● **Prompt**: Print nothing but the lines below starting at the line that holds "presheaf as codomain." and ending at the line that holds "of the subobject", including both, each exactly as written.

● **Collected data**:
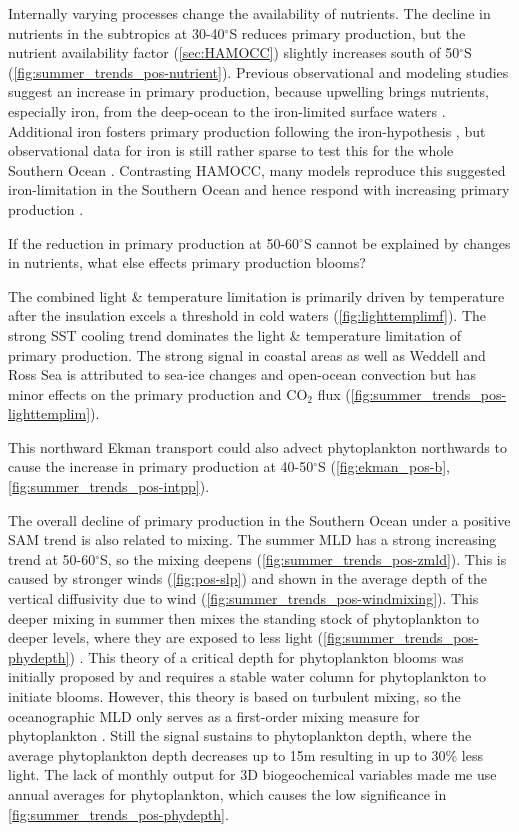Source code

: Internally varying processes change the availability of nutrients. 
The decline in nutrients in the subtropics at 30-40$^\circ$S reduces primary production, but the nutrient availability factor (\autoref{sec:HAMOCC}) slightly increases south of 50$^\circ$S (\autoref{fig:summer_trends_pos-nutrient}).
Previous observational and modeling studies suggest an increase in primary production, because upwelling brings nutrients, especially iron, from the deep-ocean to the iron-limited surface waters \citep{Lovenduski2005,Hauck2013,wang2012,Tagliabue2014}. Additional iron fosters primary production following the iron-hypothesis \citep{Martin1990Nature,Martin1990}, but observational data for iron is still rather sparse to test this for the whole Southern Ocean \citep{Tagliabue2014}. Contrasting \acs{HAMOCC}, many models reproduce this suggested iron-limitation in the Southern Ocean and hence respond with increasing primary production \citep{wang2012,Hauck2013}.  \newline

If the reduction in primary production at 50-60$^\circ$S cannot be explained by changes in nutrients, what else effects primary production blooms?

The combined light \& temperature limitation is primarily driven by temperature after the insulation excels a threshold in cold waters (\autoref{fig:lighttemplimf}). The strong \acs{SST} cooling trend dominates the light \& temperature limitation of primary production. The strong signal in coastal areas as well as Weddell and Ross Sea is attributed to sea-ice changes and open-ocean convection but has minor effects on the primary production and CO$_2$ flux (\autoref{fig:summer_trends_pos-lighttemplim}). 

This northward Ekman transport could also advect phytoplankton northwards to cause the increase in primary production at 40-50$^\circ$S (\autoref{fig:ekman_pos-b}, \ref{fig:summer_trends_pos-intpp}).

The overall decline of primary production in the Southern Ocean under a positive \acs{SAM} trend is also related to mixing. The summer \ac{MLD} has a strong increasing trend at 50-60$^\circ$S, so the mixing deepens (\autoref{fig:summer_trends_pos-zmld}). This is caused by stronger winds (\autoref{fig:pos-slp}) and shown in the average depth of the vertical diffusivity due to wind (\autoref{fig:summer_trends_pos-windmixing}). This deeper mixing in summer then mixes the standing stock of phytoplankton to deeper levels, where they are exposed to less light (\autoref{fig:summer_trends_pos-phydepth}) \citep{Margalef1997}. This theory of a critical depth for phytoplankton blooms was initially proposed by \cite{Sverdrup1953} and requires a stable water column for phytoplankton to initiate blooms. However, this theory is based on turbulent mixing, so the oceanographic \acs{MLD} only serves as a first-order mixing measure for phytoplankton \citep{Franks2014}. Still the signal sustains to phytoplankton depth, where the average phytoplankton depth decreases up to 15m resulting in up to 30\% less light. The lack of monthly output for 3D biogeochemical variables made me use annual averages for phytoplankton, which causes the low significance in \autoref{fig:summer_trends_pos-phydepth}. 

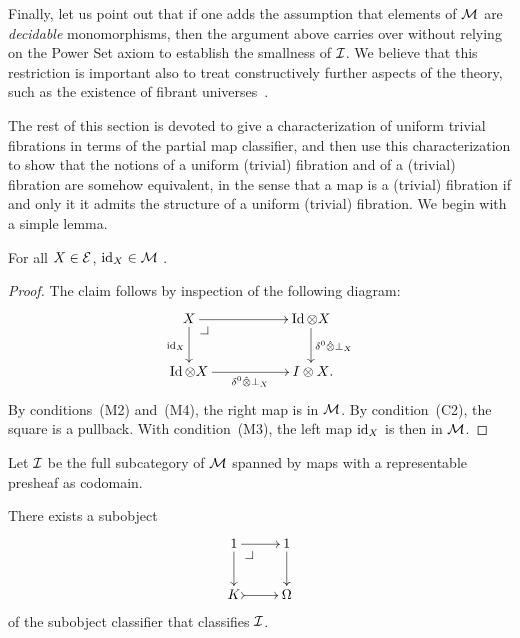 \documentclass[reqno,10pt,a4paper,oneside,draft]{amsart}
\begin{document}
{{\begin{remark}
Finally, let us point out that if one adds the assumption that elements of $\cal{M}$ are \emph{decidable} monomorphisms, then the argument above carries over without relying on the Power Set axiom to establish the smallness of $\cal{I}$. We believe that this restriction is important also to treat constructively further aspects of the theory, such as the existence
of fibrant universes~\cite{cohen-et-al:cubicaltt}.
\end{remark}  



The rest of this section is devoted to give a characterization of uniform trivial fibrations in terms of the partial map classifier, and then use this characterization to show that the notions of a uniform (trivial) fibration and of a (trivial) fibration are somehow equivalent, in the sense that a map is a (trivial) fibration if and only it it admits the structure of a uniform (trivial) fibration.  
We begin with a simple lemma.




\begin{lemma} \label{identities-in-M}
For all $X \in \cal{E}$,  $\id_X \in \cal{M}$ .
\end{lemma}

\begin{proof}  The claim follows by inspection of the following diagram:
\[
\xymatrix@C+3em{
  X
  \ar[r]
  \ar[d]_{\id_X}
  \pullback{dr}
&
  \Id \otimes X
  \ar[d]^{\delta^0 \hatotimes \bot_X}
\\
  \Id \otimes X
  \ar[r]_{\delta^0 \hatotimes \bot_X}
&
  I \otimes X
\rlap{.}}
\]
By conditions~(M2) and~(M4), the right map is in $\cal{M}$.
By condition~(C2), the square is a pullback.
With condition~(M3), the left map $\id_X$ is then in $\cal{M}$.
\end{proof}

 Let $\cal{I}$ be the full subcategory of $\cal{M}$ spanned by maps with a representable presheaf as codomain. 



\begin{lemma} \label{partial-map-classifier}
There exists a subobject
\begin{equation} \label{partial-map-classifier:0}
\begin{gathered}
\xymatrix{
  1
  \ar[r]
  \ar[d]
  \pullback{dr}
&
  1
  \ar[d]
\\
  K
  \ar@{>->}[r]
&
  \Omega
}
\end{gathered}
\end{equation}
of the subobject classifier that classifies $\cal{I}$.
\end{lemma} 

}}
\end{document}
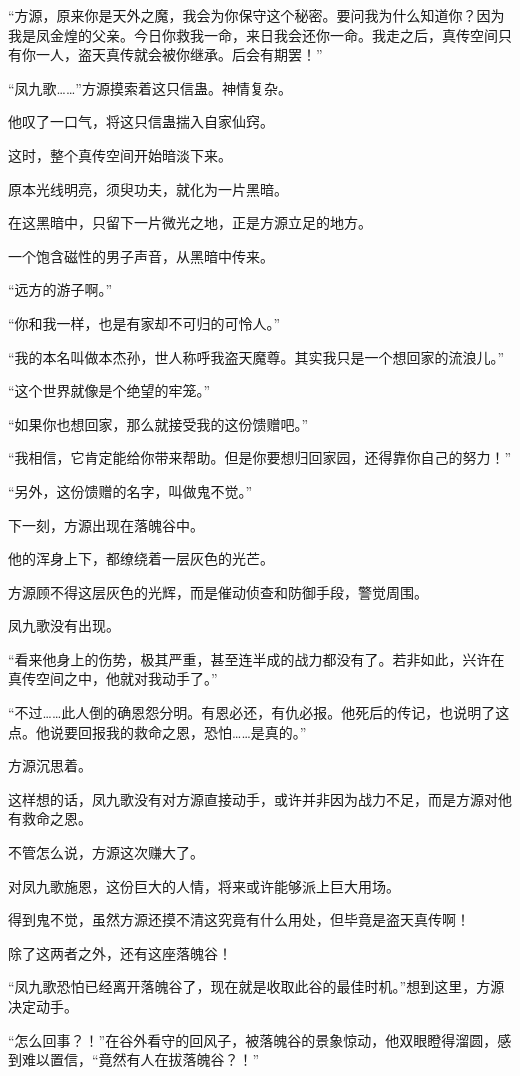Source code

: \begin{this_body}
“方源，原来你是天外之魔，我会为你保守这个秘密。要问我为什么知道你？因为我是凤金煌的父亲。今日你救我一命，来日我会还你一命。我走之后，真传空间只有你一人，盗天真传就会被你继承。后会有期罢！”

“凤九歌……”方源摸索着这只信蛊。神情复杂。

他叹了一口气，将这只信蛊揣入自家仙窍。

这时，整个真传空间开始暗淡下来。

原本光线明亮，须臾功夫，就化为一片黑暗。

在这黑暗中，只留下一片微光之地，正是方源立足的地方。

一个饱含磁性的男子声音，从黑暗中传来。

“远方的游子啊。”

“你和我一样，也是有家却不可归的可怜人。”

“我的本名叫做本杰孙，世人称呼我盗天魔尊。其实我只是一个想回家的流浪儿。”

“这个世界就像是个绝望的牢笼。”

“如果你也想回家，那么就接受我的这份馈赠吧。”

“我相信，它肯定能给你带来帮助。但是你要想归回家园，还得靠你自己的努力！”

“另外，这份馈赠的名字，叫做鬼不觉。”

下一刻，方源出现在落魄谷中。

他的浑身上下，都缭绕着一层灰色的光芒。

方源顾不得这层灰色的光辉，而是催动侦查和防御手段，警觉周围。

凤九歌没有出现。

“看来他身上的伤势，极其严重，甚至连半成的战力都没有了。若非如此，兴许在真传空间之中，他就对我动手了。”

“不过……此人倒的确恩怨分明。有恩必还，有仇必报。他死后的传记，也说明了这点。他说要回报我的救命之恩，恐怕……是真的。”

方源沉思着。

这样想的话，凤九歌没有对方源直接动手，或许并非因为战力不足，而是方源对他有救命之恩。

不管怎么说，方源这次赚大了。

对凤九歌施恩，这份巨大的人情，将来或许能够派上巨大用场。

得到鬼不觉，虽然方源还摸不清这究竟有什么用处，但毕竟是盗天真传啊！

除了这两者之外，还有这座落魄谷！

“凤九歌恐怕已经离开落魄谷了，现在就是收取此谷的最佳时机。”想到这里，方源决定动手。

“怎么回事？！”在谷外看守的回风子，被落魄谷的景象惊动，他双眼瞪得溜圆，感到难以置信，“竟然有人在拔落魄谷？！”

\end{this_body}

● **Output of the task**:
 Let $\cal{I}$ be the full subcategory of $\cal{M}$ spanned by maps with a representable presheaf as codomain. 



\begin{lemma} \label{partial-map-classifier}
There exists a subobject
\begin{equation} \label{partial-map-classifier:0}
\begin{gathered}
\xymatrix{
  1
  \ar[r]
  \ar[d]
  \pullback{dr}
&
  1
  \ar[d]
\\
  K
  \ar@{>->}[r]
&
  \Omega
}
\end{gathered}
\end{equation}
of the subobject classifier that classifies $\cal{I}$.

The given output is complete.